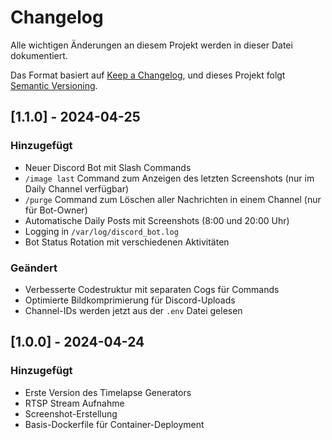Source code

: # Changelog

Alle wichtigen Änderungen an diesem Projekt werden in dieser Datei dokumentiert.

Das Format basiert auf [Keep a Changelog](https://keepachangelog.com/de/1.0.0/),
und dieses Projekt folgt [Semantic Versioning](https://semver.org/spec/v2.0.0.html).

## [1.1.0] - 2024-04-25

### Hinzugefügt

- Neuer Discord Bot mit Slash Commands
- `/image last` Command zum Anzeigen des letzten Screenshots (nur im Daily Channel verfügbar)
- `/purge` Command zum Löschen aller Nachrichten in einem Channel (nur für Bot-Owner)
- Automatische Daily Posts mit Screenshots (8:00 und 20:00 Uhr)
- Logging in `/var/log/discord_bot.log`
- Bot Status Rotation mit verschiedenen Aktivitäten

### Geändert

- Verbesserte Codestruktur mit separaten Cogs für Commands
- Optimierte Bildkomprimierung für Discord-Uploads
- Channel-IDs werden jetzt aus der `.env` Datei gelesen

## [1.0.0] - 2024-04-24

### Hinzugefügt

- Erste Version des Timelapse Generators
- RTSP Stream Aufnahme
- Screenshot-Erstellung
- Basis-Dockerfile für Container-Deployment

........

Please list every line of the records that contains "werden".

Alle wichtigen Änderungen an diesem Projekt werden in dieser Datei dokumentiert.
- Channel-IDs werden jetzt aus der `.env` Datei gelesen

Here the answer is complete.